And let’s run the experiment. Great. It has run successfully. And let’s visualize the output. Wow. It has got all these values of various metrics that we saw. And we can say that our model is good based on the coefficient of determination. While these errors appear huge, you must remember that we are working on a small set of data. We have only 205 observations and 26 columns. Nevertheless, coefficient of determination is very good. Well, you may ask what is coefficient of determination and how we can interpret it. So let’s reserve that for the next lecture. In the next lecture, we will talk about coefficient of determination or R squared, which explains how good the model has performed. So see you in the next lecture. And thank you so much for joining me in this one. You.
- Linear Regression – R Squared
Hello and welcome. So far we have seen what is linear regression and its types. We also covered OLS, which is one of the methods to perform regression analysis. In the previous lecture we also created a regression model using OLS. But the big question is how do we know if if our model is a good model or the regression explains the variation in the predicted variable with a fair degree. That is where the R squared or the coefficient of determination can help. It explains how much of the variation in y or dependent variable. Or you can say what percentage of variation in y is explained by the variation in x, which is our independent variable.
Let’s try to understand the concept and the formula of R squared.

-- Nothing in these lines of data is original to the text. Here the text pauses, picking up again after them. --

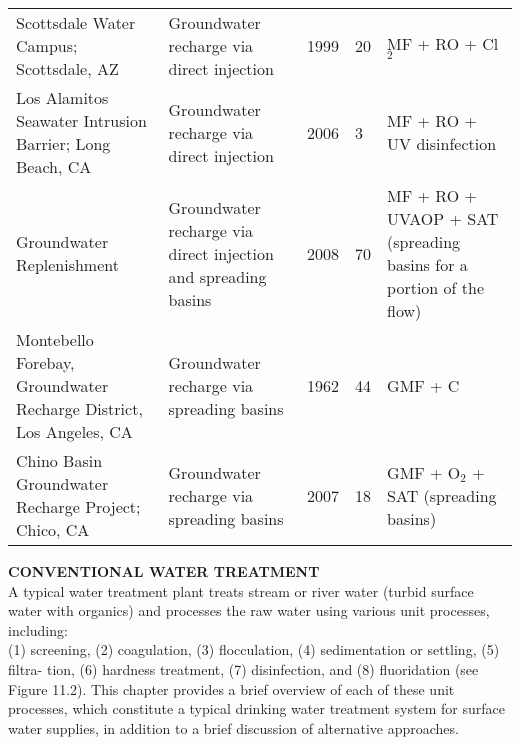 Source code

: \documentclass{article}
\begin{document}
\begin{table}[]
\begin{tabular}{lllll}
Scottsdale Water Campus; Scottsdale, AZ                            & Groundwater recharge via direct injection                      & 1999 & 20             & MF + RO + Cl$_2$ \\
Los Alamitos Seawater Intrusion Barrier; Long Beach, CA            & Groundwater recharge via direct injection                      & 2006 & 3              & MF + RO + UV disinfection                                          \\
Groundwater Replenishment                                          & Groundwater recharge via direct injection and spreading basins & 2008 & 70             & MF + RO + UVAOP + SAT (spreading basins for a portion of the flow) \\
Montebello Forebay, Groundwater Recharge District, Los Angeles, CA & Groundwater recharge via spreading basins                      & 1962 & 44             & GMF + C                                                            \\
Chino Basin Groundwater Recharge Project; Chico, CA                & Groundwater recharge via spreading basins                      & 2007 & 18             & GMF + O$_2$ + SAT (spreading basins)
\end{tabular}
\end{table}

\textbf{CONVENTIONAL WATER TREATMENT}\\
A typical water treatment plant treats stream or river water (turbid surface water with organics) and processes the raw water using various unit processes, including:\\
(1) screening, (2) coagulation, (3) flocculation, (4) sedimentation or settling, (5) filtra-
tion, (6) hardness treatment, (7) disinfection, and (8) fluoridation (see Figure 11.2). This chapter provides a brief overview of each of these unit processes, which constitute a typical drinking water treatment system for surface water supplies, in addition to a brief discussion of alternative approaches.\\
\end{document}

Let’s go back to our previous example where we performed the regression analysis for number of hours of study and the marks obtained by a student. This was the equation and we also calculated the values of b zero and b one using this equation, let’s try to predict the marks scored for number of hours of study. So what I’m going to do is substitute the values of x from the column of hours studied and compute y, which is nothing but marks obtained. As you can see with the first record of the y will be 41. 8 plus 4. 55 multiplied by zero and hence the predicted marks will be 41. 8.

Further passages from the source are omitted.